7 Mistakes That Hurt Your Credit Score

If you are looking to take out a loan or purchase a home in the near future, you need to either improve your credit score or maintain your already great score. Thankfully, it’s not difficult to attain a credit score in the 700s or even 800s. Just avoid these mistakes that hurt your credit score.

1. Applying for too many lines of credit in a short period of time. This is especially important if (a) you don’t have a long credit history and/or (b) you are planning to take out a large loan (like a mortgage loan) within 6 months or a year.

While having various lines of credit can actually improve your score, applying for credit frequently can hurt it. Avoid applying for numerous credit cards and loans in a short time frame. These hard inquiries stay on your credit report for 2 years and affect your credit score for around a year.

Instead, strategically decide which type of credit is most important. Apply for no more than one credit card a year (you shouldn’t need more than two total) and remember to factor in any moves you make. The credit check for renting an apartment is considered a hard inquiry, as is any credit check done by a potential employer.

Related: 10 Ways a Bad Credit Score Can Hurt You

2. Keeping a large balance on your credit cards. Credit utilization makes up 30% of your credit score and experts recommend that you keep your debt-to-credit ratio at 30% or less.

Being close to your credit limits increases your risk in the eyes of lenders. The higher your balance, the higher your minimum payments — and therefore, the less likely you are to make complete and timely payments. Pay down your debt to keep yourself creditworthy and limit accrued interest.

3. Closing accounts. The amount of credit accounts you have can affect your credit score as well, so it’s best not to close most of them. Exceptions to this rule include: store credit cards that you will never use again and any outstanding loans.

By keeping your oldest credit card account open, you increase the length of your credit history which in turn increases your credit score. Some companies will close lines that haven’t been active for a period of time so it is a good idea to automate one of your small bills to be paid by said credit card. Just make sure to pay off the credit card in full each month.

Do not keep loans outstanding just to increase your credit score. It is not worth the extra interest you will pay to have open credit lines. Pay off outstanding loans as quickly as possible if the interest rate is larger than your average market return on any investments.

Related: 10 Things Your Credit Card Company Doesn?t Want You to Know

4. Paying your bills late. Never, ever, ever pay your bills late! On time payments affect your credit score more than any other factor. Besides that, you will likely incur late fees on past due amounts.

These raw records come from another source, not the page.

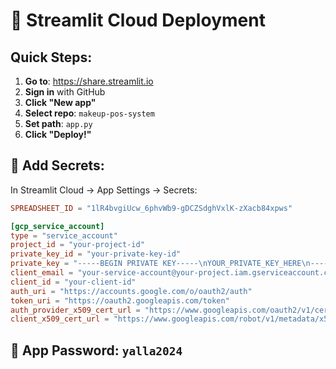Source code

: # 🚀 Streamlit Cloud Deployment

## Quick Steps:

1. **Go to**: https://share.streamlit.io
2. **Sign in** with GitHub
3. **Click "New app"**
4. **Select repo**: `makeup-pos-system`
5. **Set path**: `app.py`
6. **Click "Deploy!"**

## 🔑 Add Secrets:

In Streamlit Cloud → App Settings → Secrets:

```toml
SPREADSHEET_ID = "1lR4bvgiUcw_6phvWb9-gDCZSdghVxlK-zXacb84xpws"

[gcp_service_account]
type = "service_account"
project_id = "your-project-id"
private_key_id = "your-private-key-id"
private_key = "-----BEGIN PRIVATE KEY-----\nYOUR_PRIVATE_KEY_HERE\n-----END PRIVATE KEY-----\n"
client_email = "your-service-account@your-project.iam.gserviceaccount.com"
client_id = "your-client-id"
auth_uri = "https://accounts.google.com/o/oauth2/auth"
token_uri = "https://oauth2.googleapis.com/token"
auth_provider_x509_cert_url = "https://www.googleapis.com/oauth2/v1/certs"
client_x509_cert_url = "https://www.googleapis.com/robot/v1/metadata/x509/your-service-account%40your-project.iam.gserviceaccount.com"
```

## 🎯 App Password: `yalla2024`
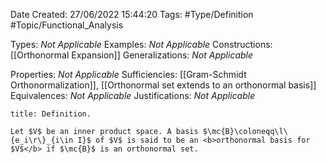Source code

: <div class="topSpace"></div>

Date Created: 27/06/2022 15:44:20
Tags: #Type/Definition #Topic/Functional_Analysis

Types: <i>Not Applicable</i>
Examples: <i>Not Applicable</i>
Constructions: [[Orthonormal Expansion]]
Generalizations: <i>Not Applicable</i>

Properties: <i>Not Applicable</i>
Sufficiencies: [[Gram-Schmidt Orthonormalization]], [[Orthonormal set extends to an orthonormal basis]]
Equivalences: <i>Not Applicable</i>
Justifications: <i>Not Applicable</i>

``` ad-Definition
title: Definition.

Let $V$ be an inner product space. A basis $\mc{B}\coloneqq\l\{e_i\r\}_{i\in I}$ of $V$ is said to be an <b>orthonormal basis for $V$</b> if $\mc{B}$ is an orthonormal set.

```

While a late payment can hurt your credit score, it’s nothing compared to what an account in collections can do. If you don’t pay your bills for months, they will likely be sent to a collection agency. So now your credit is screwed up AND you are getting harassed by debt collectors. Pay your bills on time, every time. If you are not in survival mode, you really have no excuse not to.

5. Settling with your creditor. In credit card world, “settling” is coming to an agreement with a credit card company to pay less than you owe because you can’t afford the full amount. Try to avoid this.

Once the payment is made, it is reported as negative item known as a deficiency balance. This will have the same effect on your credit score as late payments, really late payments. You can attempt to arrange a deal with the creditor that they will not report a deficiency balance but it is unlikely that they will agree. If they don’t, set up a payment plan to pay in full so as not to further damage your credit score.

Related: 6 Simple Ways to Improve Your Credit Score

6. Ignoring it. Credit scores, while seemingly arbitrary and only reflective of how well we acquire debt, are important for taking out loans, getting approved for mortgages, and even securing new jobs. As much as you don’t like it, you need to pay attention to your score and work to improve it. You didn’t wander into bad credit and you can’t wander out of it.

In order to do this, you need to take steps to improve your score and creditworthiness. Pay your bills on time, don’t max out cards, and don’t apply for new credit regularly. The credit industry is not one that people love, but unfortunately, it is very prevalent. Make sure you take it seriously and improve your own stance within it.

7. Allowing errors to go through unnoticed. Check each year to receive a free copy of your credit report from each of the three reporting agencies — Equifax, Experian, and TransUnion. Read them over in their entireties to make sure that no errors have been made.

While this might seem like a waste of time, it is not uncommon for credit reports to have errors. These mistakes can cost you dearly later on in denied credit applications and unfavorable terms. These credit bureaus have separate reports that they don’t share with each other so read through each of the three thoroughly. You’re welcome.

Related: 10 Credit Card Perks You Didn?t Know You Had

Improve your credit score or keep it up so you can easily acquire loans with favorable terms. Just don’t abuse them. Debt should only be used on items that are almost impossible to pay for in cash or as leverage to generate a larger return. Remember, bigger is ALWAYS better! I mean, when it comes to credit scores at least. (Like I said…ALWAYS!)

Have you made any of these credit score mistakes? When is the last time you reviewed your free credit reports?